The Charles W. Morgan, the last whaling ship in the world, is on Martha’s Vineyard this weekend. The ship has been a static exhibit at Mystic Seaport since the 1940s. Now, after a five-year restoration, she is seaworthy and on tour. The Morgan will be in Vineyard Haven tomorrow and Sunday and will be open to the public.
The Charles W. Morgan sailed out of New Bedford, but volumes could be written about the whaling era and whaling families of Falmouth. Some are familiar today. There was Captain Joseph Dimmick, Captain Lewis Lawrence and Captain Henry Gifford. There were a dozen whaling captains. And there were the Falmouth whale ships. One of the first local ships was the Uncas, built in Woods Hole in 1828. Later built there were the Bartholemew Gosnold, the Commodore Morris and the Atlantic. Nine in all were built in Woods Hole.
The captains and their ships get most of the attention, but there were many Falmouth men who went to sea on whaling ships. And that brings us back to the Charles W. Morgan.
Two from West Falmouth shipped out on the Morgan, among other whaling ships.
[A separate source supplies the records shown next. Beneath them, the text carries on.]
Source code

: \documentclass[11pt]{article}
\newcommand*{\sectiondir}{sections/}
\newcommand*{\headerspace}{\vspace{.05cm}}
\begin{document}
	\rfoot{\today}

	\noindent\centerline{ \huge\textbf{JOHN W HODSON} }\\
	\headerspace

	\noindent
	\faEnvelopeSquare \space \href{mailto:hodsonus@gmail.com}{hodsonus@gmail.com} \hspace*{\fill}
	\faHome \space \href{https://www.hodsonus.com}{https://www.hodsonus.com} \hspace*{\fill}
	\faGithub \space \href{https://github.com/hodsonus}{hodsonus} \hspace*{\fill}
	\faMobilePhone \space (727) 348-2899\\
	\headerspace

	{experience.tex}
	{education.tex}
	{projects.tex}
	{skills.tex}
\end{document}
Ensign Baker made his first voyage on the Commodore Morris in 1876 and served on several ships over a 20-year span. He served as fourth mate on the Charles W. Morgan in 1886.
O.M. Lumbert—The Enterprise referred to him by only his initials—sailed under Mr. Baker on the Morgan at the age of 18.
After their retirement from sea, they were neighbors in West Falmouth.
It will be worth a trip to the island for any Falmouth history buff. It will be quite an experience to board a piece of maritime history.